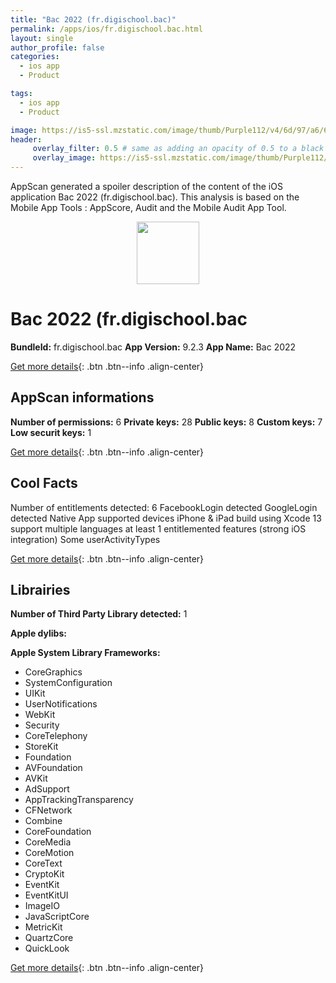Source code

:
 ```yaml
---
title: "Bac 2022 (fr.digischool.bac)"
permalink: /apps/ios/fr.digischool.bac.html
layout: single
author_profile: false
categories: 
  - ios app 
  - Product 

tags: 
  - ios app 
  - Product 

image: https://is5-ssl.mzstatic.com/image/thumb/Purple112/v4/6d/97/a6/6d97a652-bb2b-9c3b-e904-b3e29f491516/AppIcon-0-1x_U007emarketing-0-7-0-85-220.png/512x512bb.jpg
header: 
     overlay_filter: 0.5 # same as adding an opacity of 0.5 to a black background
     overlay_image: https://is5-ssl.mzstatic.com/image/thumb/Purple112/v4/6d/97/a6/6d97a652-bb2b-9c3b-e904-b3e29f491516/AppIcon-0-1x_U007emarketing-0-7-0-85-220.png/512x512bb.jpg
---
```

AppScan generated a spoiler description of the content of the iOS application Bac 2022 (fr.digischool.bac). This analysis is based on the Mobile App Tools : AppScore, Audit and the Mobile Audit App Tool.

  
  
<div style="text-align: center;"><img src="https://is5-ssl.mzstatic.com/image/thumb/Purple112/v4/6d/97/a6/6d97a652-bb2b-9c3b-e904-b3e29f491516/AppIcon-0-1x_U007emarketing-0-7-0-85-220.png/512x512bb.jpg" width="100" height="100"></div>  
  
# Bac 2022 (fr.digischool.bac

**BundleId:** fr.digischool.bac
**App Version:** 9.2.3
**App Name:** Bac 2022


[Get more details](/pricing.html){: .btn .btn--info .align-center}  
  
## AppScan informations 

**Number of permissions:** 6
**Private keys:** 28
**Public keys:** 8
**Custom keys:** 7
**Low securit keys:** 1
  
[Get more details](/pricing.html){: .btn .btn--info .align-center}

## Cool Facts

Number of entitlements detected: 6
FacebookLogin detected
GoogleLogin detected
Native App
supported devices iPhone & iPad
build using Xcode 13
support multiple languages
at least 1 entitlemented features (strong iOS integration)
Some userActivityTypes
  
[Get more details](/pricing.html){: .btn .btn--info .align-center}

## Librairies 
**Number of Third Party Library detected:** 1

**Apple dylibs:**


**Apple System Library Frameworks:**
- CoreGraphics
- SystemConfiguration
- UIKit
- UserNotifications
- WebKit
- Security
- CoreTelephony
- StoreKit
- Foundation
- AVFoundation
- AVKit
- AdSupport
- AppTrackingTransparency
- CFNetwork
- Combine
- CoreFoundation
- CoreMedia
- CoreMotion
- CoreText
- CryptoKit
- EventKit
- EventKitUI
- ImageIO
- JavaScriptCore
- MetricKit
- QuartzCore
- QuickLook


  
[Get more details](/pricing.html){: .btn .btn--info .align-center}

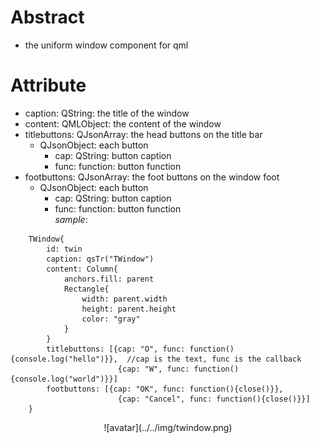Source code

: # Abstract
* the uniform window component for qml  

# Attribute
* caption: QString: the title of the window  
* content: QMLObject: the content of the window  
* titlebuttons: QJsonArray: the head buttons on the title bar  
    - QJsonObject: each button  
        - cap: QString: button caption  
        - func: function: button function  
* footbuttons: QJsonArray: the foot buttons on the window foot  
    - QJsonObject: each button  
        - cap: QString: button caption  
        - func: function: button function  
_sample_:
```
    TWindow{
        id: twin
        caption: qsTr("TWindow")
        content: Column{
            anchors.fill: parent
            Rectangle{
                width: parent.width
                height: parent.height
                color: "gray"
            }
        }
        titlebuttons: [{cap: "O", func: function(){console.log("hello")}},  //cap is the text, func is the callback
                        {cap: "W", func: function(){console.log("world")}}]
        footbuttons: [{cap: "OK", func: function(){close()}},
                        {cap: "Cancel", func: function(){close()}}]
    }
```  
<center><p>![avatar](../../img/twindow.png)</p></center>  
</br>
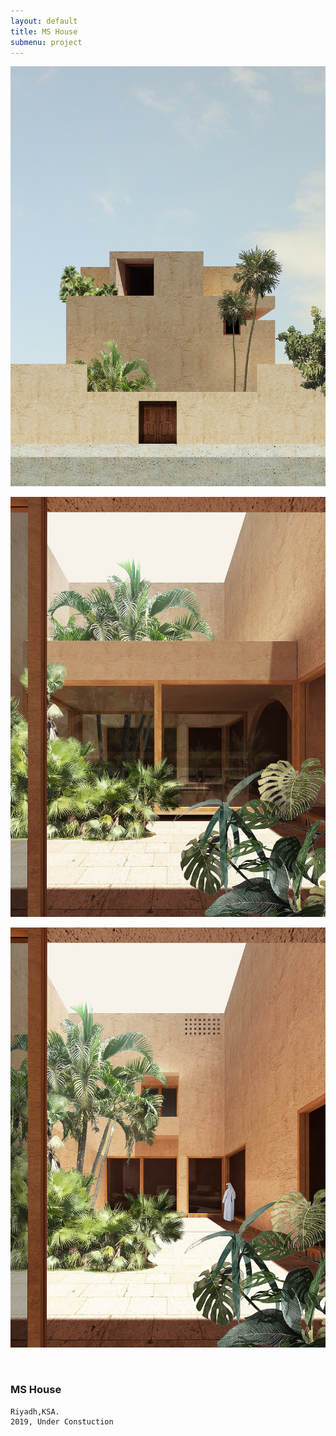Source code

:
 ```yaml
---
layout: default
title: MS House
submenu: project
---
```


![photo](/works/ms-house/01.jpg)

![photo](/works/ms-house/03.jpg)

![photo](/works/ms-house/022.jpg)


<br id="scr-to-here" />

### MS House

	Riyadh,KSA.
	2019, Under Constuction


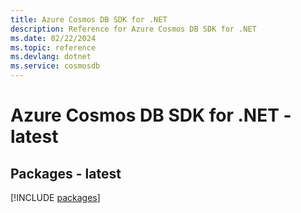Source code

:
 ```yaml
---
title: Azure Cosmos DB SDK for .NET
description: Reference for Azure Cosmos DB SDK for .NET
ms.date: 02/22/2024
ms.topic: reference
ms.devlang: dotnet
ms.service: cosmosdb
---
```

# Azure Cosmos DB SDK for .NET - latest
## Packages - latest
[!INCLUDE [packages](cosmos-db-index.md)]
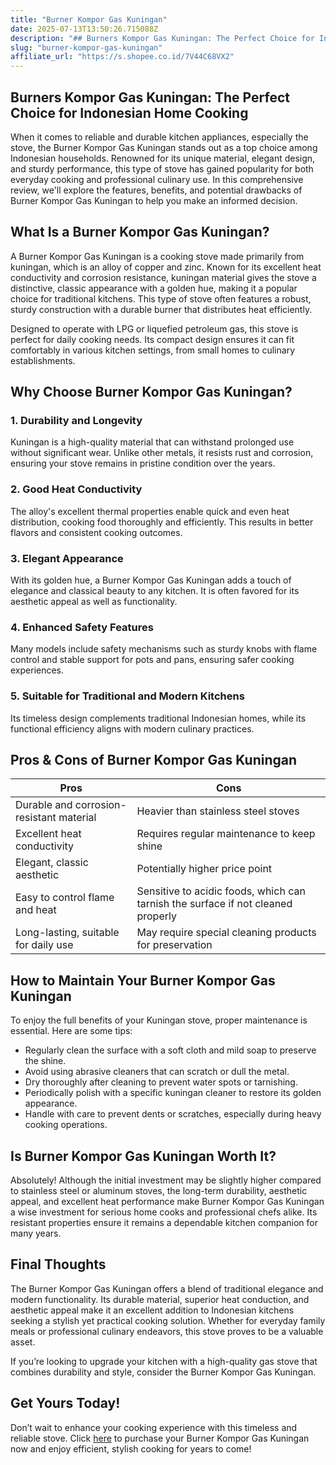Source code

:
 ```yaml
---
title: "Burner Kompor Gas Kuningan"
date: 2025-07-13T13:50:26.715088Z
description: "## Burners Kompor Gas Kuningan: The Perfect Choice for Indonesian Home Cooking..."
slug: "burner-kompor-gas-kuningan"
affiliate_url: "https://s.shopee.co.id/7V44C68VX2"
---
```

## Burners Kompor Gas Kuningan: The Perfect Choice for Indonesian Home Cooking

When it comes to reliable and durable kitchen appliances, especially the stove, the Burner Kompor Gas Kuningan stands out as a top choice among Indonesian households. Renowned for its unique material, elegant design, and sturdy performance, this type of stove has gained popularity for both everyday cooking and professional culinary use. In this comprehensive review, we'll explore the features, benefits, and potential drawbacks of Burner Kompor Gas Kuningan to help you make an informed decision.

## What Is a Burner Kompor Gas Kuningan?

A Burner Kompor Gas Kuningan is a cooking stove made primarily from kuningan, which is an alloy of copper and zinc. Known for its excellent heat conductivity and corrosion resistance, kuningan material gives the stove a distinctive, classic appearance with a golden hue, making it a popular choice for traditional kitchens. This type of stove often features a robust, sturdy construction with a durable burner that distributes heat efficiently.

Designed to operate with LPG or liquefied petroleum gas, this stove is perfect for daily cooking needs. Its compact design ensures it can fit comfortably in various kitchen settings, from small homes to culinary establishments.

## Why Choose Burner Kompor Gas Kuningan?

### 1. Durability and Longevity
Kuningan is a high-quality material that can withstand prolonged use without significant wear. Unlike other metals, it resists rust and corrosion, ensuring your stove remains in pristine condition over the years.

### 2. Good Heat Conductivity
The alloy's excellent thermal properties enable quick and even heat distribution, cooking food thoroughly and efficiently. This results in better flavors and consistent cooking outcomes.

### 3. Elegant Appearance
With its golden hue, a Burner Kompor Gas Kuningan adds a touch of elegance and classical beauty to any kitchen. It is often favored for its aesthetic appeal as well as functionality.

### 4. Enhanced Safety Features
Many models include safety mechanisms such as sturdy knobs with flame control and stable support for pots and pans, ensuring safer cooking experiences.

### 5. Suitable for Traditional and Modern Kitchens
Its timeless design complements traditional Indonesian homes, while its functional efficiency aligns with modern culinary practices.

## Pros & Cons of Burner Kompor Gas Kuningan

| **Pros** | **Cons** |
| --- | --- |
| Durable and corrosion-resistant material | Heavier than stainless steel stoves |
| Excellent heat conductivity | Requires regular maintenance to keep shine |
| Elegant, classic aesthetic | Potentially higher price point |
| Easy to control flame and heat | Sensitive to acidic foods, which can tarnish the surface if not cleaned properly |
| Long-lasting, suitable for daily use | May require special cleaning products for preservation |

## How to Maintain Your Burner Kompor Gas Kuningan

To enjoy the full benefits of your Kuningan stove, proper maintenance is essential. Here are some tips:

- Regularly clean the surface with a soft cloth and mild soap to preserve the shine.
- Avoid using abrasive cleaners that can scratch or dull the metal.
- Dry thoroughly after cleaning to prevent water spots or tarnishing.
- Periodically polish with a specific kuningan cleaner to restore its golden appearance.
- Handle with care to prevent dents or scratches, especially during heavy cooking operations.

## Is Burner Kompor Gas Kuningan Worth It?

Absolutely! Although the initial investment may be slightly higher compared to stainless steel or aluminum stoves, the long-term durability, aesthetic appeal, and excellent heat performance make Burner Kompor Gas Kuningan a wise investment for serious home cooks and professional chefs alike. Its resistant properties ensure it remains a dependable kitchen companion for many years.

## Final Thoughts

The Burner Kompor Gas Kuningan offers a blend of traditional elegance and modern functionality. Its durable material, superior heat conduction, and aesthetic appeal make it an excellent addition to Indonesian kitchens seeking a stylish yet practical cooking solution. Whether for everyday family meals or professional culinary endeavors, this stove proves to be a valuable asset.

If you’re looking to upgrade your kitchen with a high-quality gas stove that combines durability and style, consider the Burner Kompor Gas Kuningan.

## Get Yours Today!

Don’t wait to enhance your cooking experience with this timeless and reliable stove. Click [here](https://s.shopee.co.id/7V44C68VX2) to purchase your Burner Kompor Gas Kuningan now and enjoy efficient, stylish cooking for years to come!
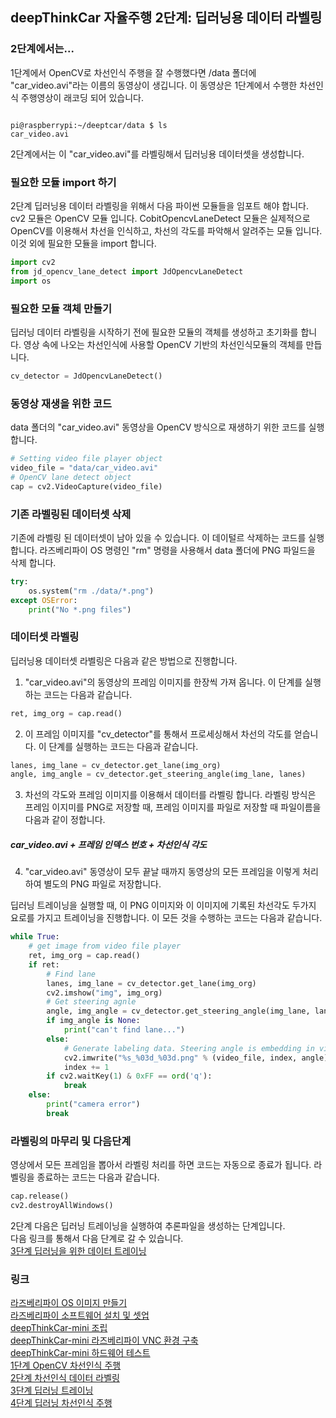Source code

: 
## deepThinkCar 자율주행 2단계: 딥러닝용 데이터 라벨링 

### 2단계에서는...
1단계에서 OpenCV로 차선인식 주행을 잘 수행했다면 /data 폴더에 "car_video.avi"라는 이름의 동영상이 생깁니다. 이 동영상은 1단계에서 수행한 차선인식 주행영상이 래코딩 되어 있습니다.    
<pre><code>
pi@raspberrypi:~/deeptcar/data $ ls
car_video.avi
</code></pre>

2단계에서는 이 "car_video.avi"를 라벨링해서 딥러닝용 데이터셋을 생성합니다. 

### 필요한 모듈 import 하기 
2단계 딥러닝용 데이터 라벨링을 위해서 다음 파이썬 모듈들을 임포트 해야 합니다. cv2 모듈은 OpenCV 모듈 입니다. CobitOpencvLaneDetect 모듈은 실제적으로 OpenCV를 이용해서 차선을 인식하고, 차선의 각도를 파악해서 알려주는 모듈 입니다. 이것 외에 필요한 모듈을 import 합니다. 
```python
import cv2
from jd_opencv_lane_detect import JdOpencvLaneDetect
import os 
```
### 필요한 모듈 객체 만들기 
딥러닝 데이터 라벨링을 시작하기 전에 필요한 모듈의 객체를 생성하고 초기화를 합니다. 
영상 속에 나오는 차선인식에 사용할 OpenCV 기반의 차선인식모듈의 객체를 만듭니다.
```python
cv_detector = JdOpencvLaneDetect()
```
### 동영상 재생을 위한 코드 
data 폴더의 "car_video.avi" 동영상을 OpenCV 방식으로 재생하기 위한 코드를 실행합니다. 
```python
# Setting video file player object 
video_file = "data/car_video.avi"
# OpenCV lane detect object
cap = cv2.VideoCapture(video_file)
```
### 기존 라벨링된 데이터셋 삭제 
기존에 라벨링 된 데이터셋이 남아 있을 수 있습니다. 이 데이털르 삭제하는 코드를 실행합니다. 라즈베리파이 OS 명령인 "rm" 명령을 사용해서 data 폴더에 PNG 파일드을 삭제 합니다. 
```python
try:
    os.system("rm ./data/*.png")  
except OSError:
    print("No *.png files")
```
### 데이터셋 라벨링 
딥러닝용 데이터셋 라벨링은 다음과 같은 방법으로 진행합니다. 
1. "car_video.avi"의 동영상의 프레임 이미지를 한장씩 가져 옵니다. 이 단계를 실행하는 코드는 다음과 같습니다.
```python
ret, img_org = cap.read()
```
2. 이 프레임 이미지를 "cv_detector"를 통해서 프로세싱해서 차선의 각도를 얻습니다. 이 단계를 실행하는 코드는 다음과 같습니다. 
```python 
lanes, img_lane = cv_detector.get_lane(img_org)
angle, img_angle = cv_detector.get_steering_angle(img_lane, lanes)
```
3. 차선의 각도와 프레임 이미지를 이용해서 데이터를 라벨링 합니다. 라벨링 방식은 프레임 이지미를 PNG로 저장할 때, 프레임 이미지를 파일로 저장할 때  파일이름을 다음과 같이 정합니다.   
      
##### car_video.avi + 프레임 인덱스 번호 + 차선인식 각도
   
4. "car_video.avi" 동영상이 모두 끝날 때까지 동영상의 모든 프레임을 이렇게 처리하여 별도의 PNG 파일로 저장합니다. 
   
딥러닝 트레이닝을 실행할 때, 이 PNG 이미지와 이 이미지에 기록된 차선각도 두가지 요로를 가지고 트레이닝을 진행합니다. 이 모든 것을 수행하는 코드는 다음과 같습니다. 
```python
while True:
    # get image from video file player
    ret, img_org = cap.read()
    if ret:
        # Find lane
        lanes, img_lane = cv_detector.get_lane(img_org)
        cv2.imshow("img", img_org)
        # Get steering agnle 
        angle, img_angle = cv_detector.get_steering_angle(img_lane, lanes)
        if img_angle is None:
            print("can't find lane...")
        else:
            # Generate labeling data. Steering angle is embedding in video file name
            cv2.imwrite("%s_%03d_%03d.png" % (video_file, index, angle), img_org)
            index += 1	
        if cv2.waitKey(1) & 0xFF == ord('q'):
            break
    else:
        print("camera error")
        break
```

### 라벨링의 마무리 및 다음단계 
영상에서 모든 프레임을 뽑아서 라벨링 처리를 하면 코드는 자동으로 종료가 됩니다. 라벨링을 종료하는 코드는 다음과 같습니다.    
```python
cap.release()
cv2.destroyAllWindows()
```
2단계 다음은 딥러닝 트레이닝을 실행하여 추론파일을 생성하는 단계입니다.    
다음 링크를 통해서 다음 단계로 갈 수 있습니다.    
[3단계 딥러닝을 위한 데이터 트레이닝](https://jd-edu.github.io/deepThinkCar_mini/doc/step_3)   

### 링크
[라즈베리파이 OS 이미지 만들기](https://jd-edu.github.io/deepThinkCar_mini/doc/os)      
[라즈베리파이 소프트웨어 설치 및 셋업](https://jd-edu.github.io/deepThinkCar_mini/doc/setup)       
[deepThinkCar-mini 조립](https://jd-edu.github.io/deepThinkCar_mini/doc/assembly)   
[deepThinkCar-mini 라즈베리파이 VNC 환경 구축](https://jd-edu.github.io/deepThinkCar_mini/doc/vnc)     
[deepThinkCar-mini 하드웨어 테스트](https://jd-edu.github.io/deepThinkCar_mini/doc/hardware)     
[1단계 OpenCV 차선인식 주행](https://jd-edu.github.io/deepThinkCar_mini/doc/step_1)        
[2단계 차선인식 데이터 라벨링](https://jd-edu.github.io/deepThinkCar_mini/doc/step_2)      
[3단계 딥러닝 트레이닝](https://jd-edu.github.io/deepThinkCar_mini/doc/step_3)     
[4단계 딥러닝 차선인식 주행](https://jd-edu.github.io/deepThinkCar_mini/doc/step_4)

* WORK REQUEST *
Within the records above, count the lines that contain "which" and give only that number.

* RESPONSE TO THIS TASK *
2